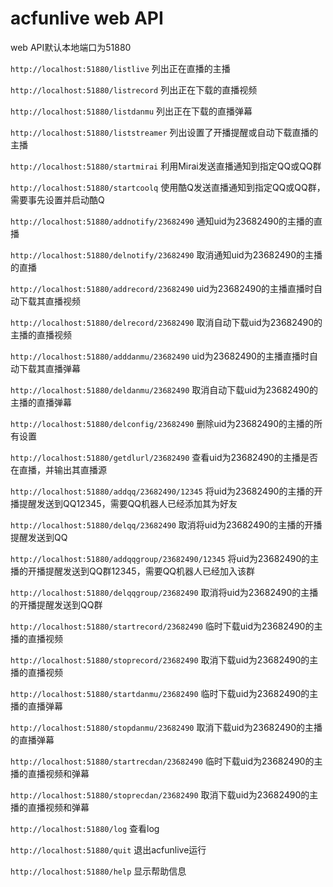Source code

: # acfunlive web API
web API默认本地端口为51880

`http://localhost:51880/listlive` 列出正在直播的主播

`http://localhost:51880/listrecord` 列出正在下载的直播视频

`http://localhost:51880/listdanmu` 列出正在下载的直播弹幕

`http://localhost:51880/liststreamer` 列出设置了开播提醒或自动下载直播的主播

`http://localhost:51880/startmirai` 利用Mirai发送直播通知到指定QQ或QQ群

`http://localhost:51880/startcoolq` 使用酷Q发送直播通知到指定QQ或QQ群，需要事先设置并启动酷Q

`http://localhost:51880/addnotify/23682490` 通知uid为23682490的主播的直播

`http://localhost:51880/delnotify/23682490` 取消通知uid为23682490的主播的直播

`http://localhost:51880/addrecord/23682490` uid为23682490的主播直播时自动下载其直播视频

`http://localhost:51880/delrecord/23682490` 取消自动下载uid为23682490的主播的直播视频

`http://localhost:51880/adddanmu/23682490` uid为23682490的主播直播时自动下载其直播弹幕

`http://localhost:51880/deldanmu/23682490` 取消自动下载uid为23682490的主播的直播弹幕

`http://localhost:51880/delconfig/23682490` 删除uid为23682490的主播的所有设置

`http://localhost:51880/getdlurl/23682490` 查看uid为23682490的主播是否在直播，并输出其直播源

`http://localhost:51880/addqq/23682490/12345` 将uid为23682490的主播的开播提醒发送到QQ12345，需要QQ机器人已经添加其为好友

`http://localhost:51880/delqq/23682490` 取消将uid为23682490的主播的开播提醒发送到QQ

`http://localhost:51880/addqqgroup/23682490/12345` 将uid为23682490的主播的开播提醒发送到QQ群12345，需要QQ机器人已经加入该群

`http://localhost:51880/delqqgroup/23682490` 取消将uid为23682490的主播的开播提醒发送到QQ群

`http://localhost:51880/startrecord/23682490` 临时下载uid为23682490的主播的直播视频

`http://localhost:51880/stoprecord/23682490` 取消下载uid为23682490的主播的直播视频

`http://localhost:51880/startdanmu/23682490` 临时下载uid为23682490的主播的直播弹幕

`http://localhost:51880/stopdanmu/23682490` 取消下载uid为23682490的主播的直播弹幕

`http://localhost:51880/startrecdan/23682490` 临时下载uid为23682490的主播的直播视频和弹幕

`http://localhost:51880/stoprecdan/23682490` 取消下载uid为23682490的主播的直播视频和弹幕

`http://localhost:51880/log` 查看log

`http://localhost:51880/quit` 退出acfunlive运行

`http://localhost:51880/help` 显示帮助信息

☆ ☆ ☆ ☆ ☆

* [Work order]:
All the material shown above is to be copied exactly, with no pictures carried over.

* [Task result]:
Source code

: # acfunlive web API
web API默认本地端口为51880

`http://localhost:51880/listlive` 列出正在直播的主播

`http://localhost:51880/listrecord` 列出正在下载的直播视频

`http://localhost:51880/listdanmu` 列出正在下载的直播弹幕

`http://localhost:51880/liststreamer` 列出设置了开播提醒或自动下载直播的主播

`http://localhost:51880/startmirai` 利用Mirai发送直播通知到指定QQ或QQ群

`http://localhost:51880/startcoolq` 使用酷Q发送直播通知到指定QQ或QQ群，需要事先设置并启动酷Q

`http://localhost:51880/addnotify/23682490` 通知uid为23682490的主播的直播

`http://localhost:51880/delnotify/23682490` 取消通知uid为23682490的主播的直播

`http://localhost:51880/addrecord/23682490` uid为23682490的主播直播时自动下载其直播视频

`http://localhost:51880/delrecord/23682490` 取消自动下载uid为23682490的主播的直播视频

`http://localhost:51880/adddanmu/23682490` uid为23682490的主播直播时自动下载其直播弹幕

`http://localhost:51880/deldanmu/23682490` 取消自动下载uid为23682490的主播的直播弹幕

`http://localhost:51880/delconfig/23682490` 删除uid为23682490的主播的所有设置

`http://localhost:51880/getdlurl/23682490` 查看uid为23682490的主播是否在直播，并输出其直播源

`http://localhost:51880/addqq/23682490/12345` 将uid为23682490的主播的开播提醒发送到QQ12345，需要QQ机器人已经添加其为好友

`http://localhost:51880/delqq/23682490` 取消将uid为23682490的主播的开播提醒发送到QQ

`http://localhost:51880/addqqgroup/23682490/12345` 将uid为23682490的主播的开播提醒发送到QQ群12345，需要QQ机器人已经加入该群

`http://localhost:51880/delqqgroup/23682490` 取消将uid为23682490的主播的开播提醒发送到QQ群

`http://localhost:51880/startrecord/23682490` 临时下载uid为23682490的主播的直播视频

`http://localhost:51880/stoprecord/23682490` 取消下载uid为23682490的主播的直播视频

`http://localhost:51880/startdanmu/23682490` 临时下载uid为23682490的主播的直播弹幕

`http://localhost:51880/stopdanmu/23682490` 取消下载uid为23682490的主播的直播弹幕

`http://localhost:51880/startrecdan/23682490` 临时下载uid为23682490的主播的直播视频和弹幕

`http://localhost:51880/stoprecdan/23682490` 取消下载uid为23682490的主播的直播视频和弹幕

`http://localhost:51880/log` 查看log

`http://localhost:51880/quit` 退出acfunlive运行

`http://localhost:51880/help` 显示帮助信息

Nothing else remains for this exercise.